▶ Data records
=== Section Start ===

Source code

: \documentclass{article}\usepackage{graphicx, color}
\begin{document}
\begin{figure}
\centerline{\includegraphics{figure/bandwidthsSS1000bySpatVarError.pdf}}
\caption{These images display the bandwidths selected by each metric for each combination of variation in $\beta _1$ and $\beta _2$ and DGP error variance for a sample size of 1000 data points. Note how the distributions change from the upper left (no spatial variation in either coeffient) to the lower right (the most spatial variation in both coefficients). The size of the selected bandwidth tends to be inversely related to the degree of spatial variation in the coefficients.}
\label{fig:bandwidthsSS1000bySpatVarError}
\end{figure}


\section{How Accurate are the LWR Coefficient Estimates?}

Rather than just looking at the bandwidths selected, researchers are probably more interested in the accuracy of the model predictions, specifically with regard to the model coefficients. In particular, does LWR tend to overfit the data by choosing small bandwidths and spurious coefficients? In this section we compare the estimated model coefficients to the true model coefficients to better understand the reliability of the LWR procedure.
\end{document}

=== Section End ===

▶ Task
Restate the records above verbatim up to and including the line containing "Accurate are the".

▶ Completed exercise
Source code

: \documentclass{article}\usepackage{graphicx, color}
\begin{document}
\begin{figure}
\centerline{\includegraphics{figure/bandwidthsSS1000bySpatVarError.pdf}}
\caption{These images display the bandwidths selected by each metric for each combination of variation in $\beta _1$ and $\beta _2$ and DGP error variance for a sample size of 1000 data points. Note how the distributions change from the upper left (no spatial variation in either coeffient) to the lower right (the most spatial variation in both coefficients). The size of the selected bandwidth tends to be inversely related to the degree of spatial variation in the coefficients.}
\label{fig:bandwidthsSS1000bySpatVarError}
\end{figure}


\section{How Accurate are the LWR Coefficient Estimates?}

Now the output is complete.